简体   繁体   English

如何打印包含从文件中读取的 utf8 代码的字符串

[英]how to print a string containing utf8 code read from file

I have a file which contains UTF-8 encoded text:我有一个包含 UTF-8 编码文本的文件:

b'\xd8\xa3\xd9\x8a \xd8\xb9\xd9\x84\xd9\x85 \xd9\x87\xd8\xb0\xd8\xa7 \xd8\xa7\xd9\x84\xd8\xb0\xd9\x8a \xd9\x84\xd9\x85 \xd9\x8a\xd8\xb3\xd8\xaa\xd8\xb7\xd8\xb9 \xd8\xad\xd8\xaa\xd9\x89 \xd8\xa7\xd9\x84\xd8\xa2\xd9\x86 \xd8\xa3\xd9\x86 \xd9\x8a\xd8\xb6\xd8\xb9 \xd8\xa3\xd8\xb5\xd9\x88\xd8\xa7\xd8\xaa \xd9\x85\xd9\x86 \xd9\x86\xd8\xad\xd8\xa8 \xd9\x81\xd9\x8a \xd8\xa3\xd9\x82\xd8\xb1\xd8\xa7\xd8\xb5 \xd8\x8c \xd8\xa3\xd9\x88 \xd8\xb2\xd8\xac\xd8\xa7\xd8\xac\xd8\xa9 \xd8\xaf\xd9\x88\xd8\xa7\xd8\xa1 \xd9\x86\xd8\xaa\xd9\x86\xd8\xa7\xd9\x88\xd9\x84\xd9\x87\xd8\xa7 \xd8\xb3\xd8\xb1\xd9\x91\xd9\x8b\xd8\xa7 \xd8\x8c \xd8\xb9\xd9\x86\xd8\xaf\xd9\x85\xd8\xa7 \xd9\x86\xd8\xb5\xd8\xa7\xd8\xa8 \xd8\xa8\xd9\x88\xd8\xb9\xd9\x83\xd8\xa9 \xd8\xb9\xd8\xa7\xd8\xb7\xd9\x81\xd9\x8a\xd8\xa9 \xd8\xa8\xd8\xaf\xd9\x88\xd9\x86 \xd8\xa3\xd9\x86 \xd9\x8a\xd8\xaf\xd8\xb1\xd9\x8a \xd8\xb5\xd8\xa7\xd8\xad\xd8\xa8\xd9\x87\xd8\xa7 \xd9\x83\xd9\x85 \xd9\x86\xd8\xad\xd9\x86 \xd9\x86\xd8\xad\xd8\xaa\xd8\xa7\xd8\xac\xd9\x87 - \xd8\xa3\xd8\xad\xd9\x84\xd8\xa7\xd9\x85 \xd9\x85\xd8\xb3\xd8\xaa\xd8\xba\xd8\xa7\xd9\x86\xd9\x85\xd9\x8a, \xd8\xb9\xd8\xa7\xd8\xa8\xd8\xb1 \xd8\xb3\xd8\xb1\xd9\x8a\xd8\xb1'

I've tried to print it correctly once decoded but I did not succeed when:我尝试在解码后正确打印它,但在以下情况下我没有成功:

  1. reading from file as text option 'r', decode by bytes(text,'utf8').decode('utf8')从文件中读取文本选项'r',按字节解码(文本,'utf8').decode('utf8')

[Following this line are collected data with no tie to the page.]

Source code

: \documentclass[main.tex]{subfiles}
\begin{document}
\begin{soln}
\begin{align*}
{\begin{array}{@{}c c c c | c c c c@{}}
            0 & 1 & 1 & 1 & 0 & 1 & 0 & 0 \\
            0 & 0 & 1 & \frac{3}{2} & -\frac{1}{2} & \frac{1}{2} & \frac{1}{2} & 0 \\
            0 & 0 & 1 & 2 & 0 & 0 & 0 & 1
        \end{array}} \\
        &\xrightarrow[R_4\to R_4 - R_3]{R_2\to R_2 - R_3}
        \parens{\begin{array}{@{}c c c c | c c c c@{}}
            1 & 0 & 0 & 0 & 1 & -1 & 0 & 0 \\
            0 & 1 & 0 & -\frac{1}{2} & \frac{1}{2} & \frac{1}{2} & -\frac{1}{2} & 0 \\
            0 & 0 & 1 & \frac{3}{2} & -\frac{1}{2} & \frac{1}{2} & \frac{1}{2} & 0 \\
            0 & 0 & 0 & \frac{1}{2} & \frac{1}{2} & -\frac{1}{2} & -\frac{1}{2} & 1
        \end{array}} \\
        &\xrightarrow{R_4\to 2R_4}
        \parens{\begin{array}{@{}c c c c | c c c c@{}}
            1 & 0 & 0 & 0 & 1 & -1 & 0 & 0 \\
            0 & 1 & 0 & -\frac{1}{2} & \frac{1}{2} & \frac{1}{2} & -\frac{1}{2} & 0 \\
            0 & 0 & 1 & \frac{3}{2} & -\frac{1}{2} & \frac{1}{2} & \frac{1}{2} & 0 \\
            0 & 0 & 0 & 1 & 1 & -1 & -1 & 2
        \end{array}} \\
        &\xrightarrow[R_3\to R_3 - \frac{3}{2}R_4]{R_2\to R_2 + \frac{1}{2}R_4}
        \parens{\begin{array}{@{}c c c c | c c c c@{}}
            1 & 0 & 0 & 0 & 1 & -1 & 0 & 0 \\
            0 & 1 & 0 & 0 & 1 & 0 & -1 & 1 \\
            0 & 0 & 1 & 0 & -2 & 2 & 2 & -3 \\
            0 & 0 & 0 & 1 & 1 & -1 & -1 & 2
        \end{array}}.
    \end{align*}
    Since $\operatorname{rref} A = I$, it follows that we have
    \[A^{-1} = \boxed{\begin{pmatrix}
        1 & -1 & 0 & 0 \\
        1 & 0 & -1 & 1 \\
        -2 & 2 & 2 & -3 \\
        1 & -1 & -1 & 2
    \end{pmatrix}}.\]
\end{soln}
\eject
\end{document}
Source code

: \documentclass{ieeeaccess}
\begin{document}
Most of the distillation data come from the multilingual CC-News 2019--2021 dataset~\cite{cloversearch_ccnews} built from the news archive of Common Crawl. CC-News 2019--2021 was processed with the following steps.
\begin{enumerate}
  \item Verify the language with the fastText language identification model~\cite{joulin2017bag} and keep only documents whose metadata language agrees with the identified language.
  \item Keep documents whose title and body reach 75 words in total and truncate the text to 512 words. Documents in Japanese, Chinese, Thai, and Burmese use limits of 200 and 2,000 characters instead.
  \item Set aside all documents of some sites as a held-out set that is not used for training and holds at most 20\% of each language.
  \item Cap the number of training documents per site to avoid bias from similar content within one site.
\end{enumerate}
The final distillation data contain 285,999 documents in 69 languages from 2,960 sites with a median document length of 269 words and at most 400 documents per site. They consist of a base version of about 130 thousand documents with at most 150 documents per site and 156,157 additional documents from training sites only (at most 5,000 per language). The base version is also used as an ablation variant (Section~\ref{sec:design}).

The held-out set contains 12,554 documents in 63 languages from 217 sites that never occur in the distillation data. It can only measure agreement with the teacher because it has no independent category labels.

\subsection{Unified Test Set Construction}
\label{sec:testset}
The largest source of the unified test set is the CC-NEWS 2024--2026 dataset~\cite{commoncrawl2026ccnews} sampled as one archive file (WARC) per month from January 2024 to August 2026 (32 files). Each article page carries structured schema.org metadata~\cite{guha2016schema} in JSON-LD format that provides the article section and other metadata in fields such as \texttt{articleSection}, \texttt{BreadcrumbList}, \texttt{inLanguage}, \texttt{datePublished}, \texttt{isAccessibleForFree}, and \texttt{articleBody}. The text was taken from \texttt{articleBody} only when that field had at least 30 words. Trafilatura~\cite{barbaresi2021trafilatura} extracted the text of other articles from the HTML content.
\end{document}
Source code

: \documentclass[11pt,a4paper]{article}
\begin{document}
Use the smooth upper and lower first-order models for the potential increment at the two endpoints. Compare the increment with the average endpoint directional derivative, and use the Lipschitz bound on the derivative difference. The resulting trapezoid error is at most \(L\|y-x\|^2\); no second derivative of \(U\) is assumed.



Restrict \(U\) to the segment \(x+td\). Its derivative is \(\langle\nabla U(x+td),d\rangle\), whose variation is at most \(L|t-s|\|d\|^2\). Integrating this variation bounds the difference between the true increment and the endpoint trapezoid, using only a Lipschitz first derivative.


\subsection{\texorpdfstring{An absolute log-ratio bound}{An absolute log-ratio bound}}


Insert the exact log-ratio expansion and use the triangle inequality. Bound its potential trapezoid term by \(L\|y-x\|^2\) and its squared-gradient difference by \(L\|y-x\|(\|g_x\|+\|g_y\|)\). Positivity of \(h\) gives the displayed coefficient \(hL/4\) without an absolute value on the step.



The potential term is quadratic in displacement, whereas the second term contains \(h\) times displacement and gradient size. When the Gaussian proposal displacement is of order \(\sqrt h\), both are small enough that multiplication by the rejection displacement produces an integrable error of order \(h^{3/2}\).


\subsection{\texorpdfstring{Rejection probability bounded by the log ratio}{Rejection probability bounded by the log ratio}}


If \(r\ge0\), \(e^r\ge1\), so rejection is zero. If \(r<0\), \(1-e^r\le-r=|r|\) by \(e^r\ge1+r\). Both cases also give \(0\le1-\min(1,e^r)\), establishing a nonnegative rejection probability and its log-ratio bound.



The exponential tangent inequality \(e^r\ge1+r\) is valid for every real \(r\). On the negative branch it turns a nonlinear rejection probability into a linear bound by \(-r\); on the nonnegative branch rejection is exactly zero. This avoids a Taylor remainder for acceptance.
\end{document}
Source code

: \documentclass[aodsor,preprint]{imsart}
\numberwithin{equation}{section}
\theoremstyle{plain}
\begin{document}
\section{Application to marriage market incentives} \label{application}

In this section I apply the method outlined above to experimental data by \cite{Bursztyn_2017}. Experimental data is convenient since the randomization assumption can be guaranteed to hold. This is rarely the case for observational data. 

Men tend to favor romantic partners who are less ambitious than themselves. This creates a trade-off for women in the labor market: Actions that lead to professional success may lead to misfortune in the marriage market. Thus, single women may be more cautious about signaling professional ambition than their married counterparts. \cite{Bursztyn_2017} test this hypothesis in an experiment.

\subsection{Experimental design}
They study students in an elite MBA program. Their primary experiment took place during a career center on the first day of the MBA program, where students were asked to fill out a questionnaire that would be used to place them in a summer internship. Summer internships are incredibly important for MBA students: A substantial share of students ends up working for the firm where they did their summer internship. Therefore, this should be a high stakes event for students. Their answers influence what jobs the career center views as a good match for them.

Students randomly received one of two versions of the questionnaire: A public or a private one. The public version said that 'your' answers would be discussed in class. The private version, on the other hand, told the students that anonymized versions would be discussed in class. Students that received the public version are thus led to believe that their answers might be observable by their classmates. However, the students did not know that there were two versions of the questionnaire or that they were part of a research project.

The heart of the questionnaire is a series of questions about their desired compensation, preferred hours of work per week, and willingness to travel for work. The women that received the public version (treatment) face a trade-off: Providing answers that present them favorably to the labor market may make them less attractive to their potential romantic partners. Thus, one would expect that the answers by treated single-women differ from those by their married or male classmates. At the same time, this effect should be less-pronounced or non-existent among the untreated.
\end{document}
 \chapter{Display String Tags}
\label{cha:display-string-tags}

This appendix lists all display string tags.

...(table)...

  2. reading from file as binary option 'rb', decode by binary.decode('utf8')从文件中读取二进制选项'rb',通过 binary.decode('utf8') 解码

I tried to convert the content in many ways (split text in list, cut out the b'... ', ...) but didn't succeed to print it clearly!我尝试以多种方式转换内容(在列表中拆分文本,切掉 b'...',...)但没有成功打印清楚!

What am I missing - is the file correctly 'encoded'?我错过了什么 - 文件是否正确“编码”?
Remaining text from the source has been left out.